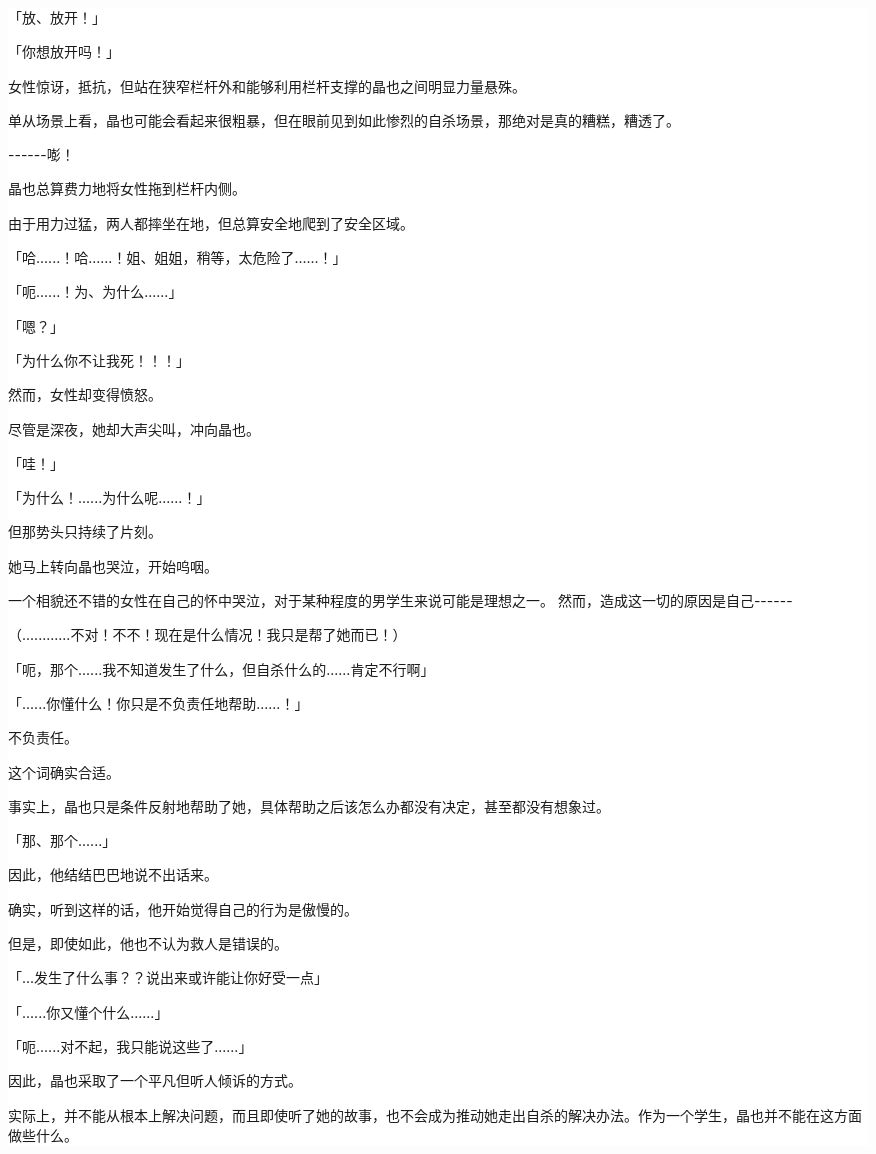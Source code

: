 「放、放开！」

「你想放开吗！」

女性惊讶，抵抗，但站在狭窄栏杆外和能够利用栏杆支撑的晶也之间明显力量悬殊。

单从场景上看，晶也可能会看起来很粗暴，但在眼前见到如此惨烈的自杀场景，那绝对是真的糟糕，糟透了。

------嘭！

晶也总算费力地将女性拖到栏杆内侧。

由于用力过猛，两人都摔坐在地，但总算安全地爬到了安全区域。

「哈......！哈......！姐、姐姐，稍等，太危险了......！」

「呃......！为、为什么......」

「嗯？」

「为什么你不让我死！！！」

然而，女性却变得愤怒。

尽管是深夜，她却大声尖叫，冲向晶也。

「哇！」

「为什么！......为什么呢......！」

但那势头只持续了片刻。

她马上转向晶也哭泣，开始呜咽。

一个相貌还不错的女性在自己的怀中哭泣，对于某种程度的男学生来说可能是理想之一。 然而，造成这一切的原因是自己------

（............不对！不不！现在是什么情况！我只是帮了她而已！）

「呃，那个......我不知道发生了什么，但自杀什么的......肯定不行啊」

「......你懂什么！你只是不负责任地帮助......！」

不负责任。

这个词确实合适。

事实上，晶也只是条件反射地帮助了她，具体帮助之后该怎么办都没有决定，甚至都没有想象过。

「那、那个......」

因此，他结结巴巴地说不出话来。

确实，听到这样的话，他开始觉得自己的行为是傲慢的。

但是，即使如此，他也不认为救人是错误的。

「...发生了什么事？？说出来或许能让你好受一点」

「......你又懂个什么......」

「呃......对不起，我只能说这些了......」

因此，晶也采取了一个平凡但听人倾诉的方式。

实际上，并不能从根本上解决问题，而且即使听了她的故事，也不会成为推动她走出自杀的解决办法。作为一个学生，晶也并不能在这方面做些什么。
* * *
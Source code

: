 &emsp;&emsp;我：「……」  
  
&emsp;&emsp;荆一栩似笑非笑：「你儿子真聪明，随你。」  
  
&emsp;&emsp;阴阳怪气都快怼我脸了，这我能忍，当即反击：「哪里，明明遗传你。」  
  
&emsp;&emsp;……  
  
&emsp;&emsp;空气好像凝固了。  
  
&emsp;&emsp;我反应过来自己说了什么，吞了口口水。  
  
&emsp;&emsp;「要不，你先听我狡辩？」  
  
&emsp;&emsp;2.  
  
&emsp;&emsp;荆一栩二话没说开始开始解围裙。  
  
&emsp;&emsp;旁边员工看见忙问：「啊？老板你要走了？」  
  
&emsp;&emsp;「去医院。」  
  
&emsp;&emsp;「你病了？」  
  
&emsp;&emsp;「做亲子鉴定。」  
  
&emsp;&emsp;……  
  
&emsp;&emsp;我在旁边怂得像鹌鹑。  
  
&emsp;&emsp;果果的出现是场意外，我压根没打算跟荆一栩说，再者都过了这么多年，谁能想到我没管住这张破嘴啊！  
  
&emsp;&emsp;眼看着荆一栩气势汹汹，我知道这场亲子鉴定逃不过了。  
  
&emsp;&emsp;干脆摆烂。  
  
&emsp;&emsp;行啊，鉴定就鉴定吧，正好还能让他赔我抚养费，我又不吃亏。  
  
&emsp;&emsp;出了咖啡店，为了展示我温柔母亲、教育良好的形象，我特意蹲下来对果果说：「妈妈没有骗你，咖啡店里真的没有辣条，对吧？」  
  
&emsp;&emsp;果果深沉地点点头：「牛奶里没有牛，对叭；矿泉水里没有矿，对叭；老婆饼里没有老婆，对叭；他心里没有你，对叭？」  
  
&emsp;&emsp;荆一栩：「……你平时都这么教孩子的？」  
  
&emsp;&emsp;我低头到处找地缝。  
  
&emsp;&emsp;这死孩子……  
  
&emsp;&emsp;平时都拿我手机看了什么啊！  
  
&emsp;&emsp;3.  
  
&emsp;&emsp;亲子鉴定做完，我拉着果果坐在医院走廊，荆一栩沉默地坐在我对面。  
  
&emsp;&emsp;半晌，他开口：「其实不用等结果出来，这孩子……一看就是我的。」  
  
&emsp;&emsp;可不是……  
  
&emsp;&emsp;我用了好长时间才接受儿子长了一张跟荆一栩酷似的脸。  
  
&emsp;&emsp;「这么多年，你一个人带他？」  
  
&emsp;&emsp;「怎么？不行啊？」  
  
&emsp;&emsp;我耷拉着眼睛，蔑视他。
* * *
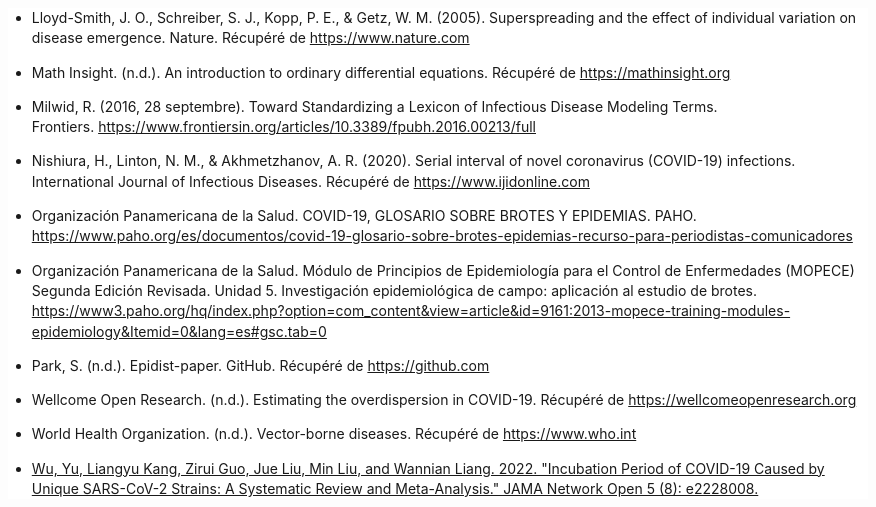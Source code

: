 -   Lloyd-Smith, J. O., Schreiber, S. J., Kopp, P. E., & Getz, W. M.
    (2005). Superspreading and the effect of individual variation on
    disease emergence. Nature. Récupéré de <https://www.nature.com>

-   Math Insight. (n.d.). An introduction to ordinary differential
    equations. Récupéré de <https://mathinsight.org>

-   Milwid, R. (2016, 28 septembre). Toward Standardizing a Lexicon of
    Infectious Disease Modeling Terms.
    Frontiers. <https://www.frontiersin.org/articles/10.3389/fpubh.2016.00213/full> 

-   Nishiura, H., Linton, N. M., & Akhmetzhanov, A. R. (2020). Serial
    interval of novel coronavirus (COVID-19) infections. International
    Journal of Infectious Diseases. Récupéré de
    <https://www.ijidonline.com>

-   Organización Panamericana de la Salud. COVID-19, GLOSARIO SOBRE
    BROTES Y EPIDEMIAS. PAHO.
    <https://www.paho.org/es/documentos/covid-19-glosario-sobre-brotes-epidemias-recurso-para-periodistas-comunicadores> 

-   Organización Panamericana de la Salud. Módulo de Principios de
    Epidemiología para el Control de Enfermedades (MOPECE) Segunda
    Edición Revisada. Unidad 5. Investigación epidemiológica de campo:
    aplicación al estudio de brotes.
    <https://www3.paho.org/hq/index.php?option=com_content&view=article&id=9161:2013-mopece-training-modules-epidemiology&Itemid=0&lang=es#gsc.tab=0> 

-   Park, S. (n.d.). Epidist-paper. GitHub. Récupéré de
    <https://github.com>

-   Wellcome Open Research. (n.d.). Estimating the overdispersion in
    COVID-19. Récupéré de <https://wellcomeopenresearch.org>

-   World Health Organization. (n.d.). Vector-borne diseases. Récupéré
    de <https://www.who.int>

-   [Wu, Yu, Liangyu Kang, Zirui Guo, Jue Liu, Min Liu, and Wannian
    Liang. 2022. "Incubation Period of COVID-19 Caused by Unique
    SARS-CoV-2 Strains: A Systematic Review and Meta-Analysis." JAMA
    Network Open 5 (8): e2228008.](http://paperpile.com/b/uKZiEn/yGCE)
* * *
**Exercise instructions**
Copy whichever lines in the listing above hold "para".

**Task response**
    <https://www.paho.org/es/documentos/covid-19-glosario-sobre-brotes-epidemias-recurso-para-periodistas-comunicadores> 
    Epidemiología para el Control de Enfermedades (MOPECE) Segunda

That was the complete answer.